I took a fourth year computer architecture course that can be summed up as "clock speed has nothing to do with computing power".
So (work/instruction)*MIPS? Except... how is "work" quantitized? It doesn't seem as straightforward as measuring joules. Well, it might be... a fast chip might be considered a hot one.
You begin to see the dilemma in performance metrics.
I adopted the Arduino as my pet microcontroller not because of the AVR's performance (even though it outruns the old PIC 16f84 by a factor of 3 or 4 - see "cycles per instruction", CPI, metric), but because of the development environment that comes with it.
IMO, the Arduino seems to hit the sweet spot for hobbyists. It's inexpensive, has reasonable performance, and has a very usable tool set. I tried PIC, but decent tools are expensive. And for the price range I was looking for, the Arduino offers much more performance. And you can't beat the price of the toolchain. I found myself doing much more work to get much less return with PIC.

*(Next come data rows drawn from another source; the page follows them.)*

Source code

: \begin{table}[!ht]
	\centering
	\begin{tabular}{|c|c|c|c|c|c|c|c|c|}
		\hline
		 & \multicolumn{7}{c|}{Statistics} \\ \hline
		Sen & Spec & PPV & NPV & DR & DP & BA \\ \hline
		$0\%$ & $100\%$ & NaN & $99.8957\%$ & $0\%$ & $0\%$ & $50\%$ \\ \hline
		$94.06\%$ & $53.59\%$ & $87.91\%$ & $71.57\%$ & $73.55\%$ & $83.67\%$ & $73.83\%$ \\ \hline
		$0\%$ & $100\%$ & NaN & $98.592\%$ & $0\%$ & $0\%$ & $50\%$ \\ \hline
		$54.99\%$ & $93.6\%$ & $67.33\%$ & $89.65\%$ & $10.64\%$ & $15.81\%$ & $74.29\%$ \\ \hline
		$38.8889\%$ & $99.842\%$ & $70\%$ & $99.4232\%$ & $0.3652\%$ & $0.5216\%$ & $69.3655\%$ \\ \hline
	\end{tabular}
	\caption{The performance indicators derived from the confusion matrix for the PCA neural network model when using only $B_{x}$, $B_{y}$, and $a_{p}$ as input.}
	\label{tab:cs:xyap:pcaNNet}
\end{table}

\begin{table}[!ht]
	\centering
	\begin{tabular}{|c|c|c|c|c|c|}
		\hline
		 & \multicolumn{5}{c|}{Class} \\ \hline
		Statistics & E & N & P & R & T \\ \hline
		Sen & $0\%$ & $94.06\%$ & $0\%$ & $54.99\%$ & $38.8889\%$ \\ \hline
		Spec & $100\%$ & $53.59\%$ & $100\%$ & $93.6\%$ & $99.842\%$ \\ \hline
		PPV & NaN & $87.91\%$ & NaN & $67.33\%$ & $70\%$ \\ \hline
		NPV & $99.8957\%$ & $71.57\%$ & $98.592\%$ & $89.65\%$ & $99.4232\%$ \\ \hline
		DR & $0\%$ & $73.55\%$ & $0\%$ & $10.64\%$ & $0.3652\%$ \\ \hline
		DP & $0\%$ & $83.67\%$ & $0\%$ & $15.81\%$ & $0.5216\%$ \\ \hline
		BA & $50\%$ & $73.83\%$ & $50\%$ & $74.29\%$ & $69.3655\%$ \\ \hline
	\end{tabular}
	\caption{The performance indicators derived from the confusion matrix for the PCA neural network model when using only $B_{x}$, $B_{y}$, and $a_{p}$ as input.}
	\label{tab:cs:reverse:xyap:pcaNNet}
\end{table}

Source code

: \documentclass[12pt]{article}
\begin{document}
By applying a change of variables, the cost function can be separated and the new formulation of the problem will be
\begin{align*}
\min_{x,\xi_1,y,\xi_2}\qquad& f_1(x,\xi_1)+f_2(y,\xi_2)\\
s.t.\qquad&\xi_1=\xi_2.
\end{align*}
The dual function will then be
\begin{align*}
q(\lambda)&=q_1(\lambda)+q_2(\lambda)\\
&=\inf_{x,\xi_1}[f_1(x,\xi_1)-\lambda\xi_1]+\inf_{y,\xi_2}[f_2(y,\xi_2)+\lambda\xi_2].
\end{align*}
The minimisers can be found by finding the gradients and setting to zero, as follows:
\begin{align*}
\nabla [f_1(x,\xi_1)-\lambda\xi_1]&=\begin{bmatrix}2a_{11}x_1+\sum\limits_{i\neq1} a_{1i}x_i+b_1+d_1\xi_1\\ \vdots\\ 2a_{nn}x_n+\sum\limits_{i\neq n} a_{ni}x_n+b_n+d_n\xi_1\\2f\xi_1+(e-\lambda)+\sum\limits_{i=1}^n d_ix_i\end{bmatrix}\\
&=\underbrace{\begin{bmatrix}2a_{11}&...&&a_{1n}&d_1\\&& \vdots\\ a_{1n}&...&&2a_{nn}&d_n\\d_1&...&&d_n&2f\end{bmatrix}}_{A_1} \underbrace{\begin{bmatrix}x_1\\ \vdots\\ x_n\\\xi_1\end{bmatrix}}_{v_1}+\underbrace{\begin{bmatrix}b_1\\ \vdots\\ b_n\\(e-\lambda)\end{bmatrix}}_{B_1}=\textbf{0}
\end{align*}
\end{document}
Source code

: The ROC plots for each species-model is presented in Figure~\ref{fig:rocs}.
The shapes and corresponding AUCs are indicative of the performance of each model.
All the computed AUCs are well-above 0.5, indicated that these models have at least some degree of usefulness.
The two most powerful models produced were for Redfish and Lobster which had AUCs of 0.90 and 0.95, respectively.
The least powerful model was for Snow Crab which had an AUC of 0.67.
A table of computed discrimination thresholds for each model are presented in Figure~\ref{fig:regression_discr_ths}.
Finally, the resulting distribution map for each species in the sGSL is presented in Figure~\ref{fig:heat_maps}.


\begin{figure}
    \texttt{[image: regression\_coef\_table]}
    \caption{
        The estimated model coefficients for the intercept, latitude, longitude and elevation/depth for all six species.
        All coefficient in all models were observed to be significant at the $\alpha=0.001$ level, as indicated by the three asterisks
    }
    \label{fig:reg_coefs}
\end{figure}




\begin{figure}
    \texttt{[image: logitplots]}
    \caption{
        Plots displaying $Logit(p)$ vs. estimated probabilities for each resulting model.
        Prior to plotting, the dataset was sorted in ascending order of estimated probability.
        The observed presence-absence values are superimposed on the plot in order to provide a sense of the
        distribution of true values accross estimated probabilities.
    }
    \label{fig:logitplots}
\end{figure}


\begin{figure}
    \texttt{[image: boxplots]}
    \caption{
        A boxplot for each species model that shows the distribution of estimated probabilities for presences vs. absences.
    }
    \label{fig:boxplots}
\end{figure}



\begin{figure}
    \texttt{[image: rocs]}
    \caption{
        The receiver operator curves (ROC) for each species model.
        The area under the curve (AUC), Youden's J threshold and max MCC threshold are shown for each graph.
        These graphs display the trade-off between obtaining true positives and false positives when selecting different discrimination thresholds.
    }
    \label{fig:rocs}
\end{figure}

So (work/instruction)*MIPS? Except... how is "work" quantitized? It doesn't seem as straightforward as measuring joules. Well, it might be... a fast chip might be considered a hot one.
This is where that whole course went. The Arduino and PIC chips have are RISC computers so each instruction does very little. A PIC16 series chip doesn't even have a multiply instruction, just 8-bit addition and subtraction. So on a PIC or Arudino it might take you tens-of-thousands of instructions to 64-bit floating point division which a modern desktop CPU can do in a single instruction. By that logic, a desktop running at 1MIPS might be considering 50,000 times faster than an Arduino running at 1MIPS. But not every instruction is a floating point division so that comparision wouldn't be accurate.
The MEGA is exactly the same speed at the regular Arduino (one if its weak points, I guess.) However, it has MUCH more memory; about 8x the program memory and 4x the RAM of the mega168 used in most Arduinos (4x and 2x compared to the mega328.) Plus more pins, times, and uarts, all of which can save a lot of CPU cycles compared to having to implement them in software or via IO expanders of some kind.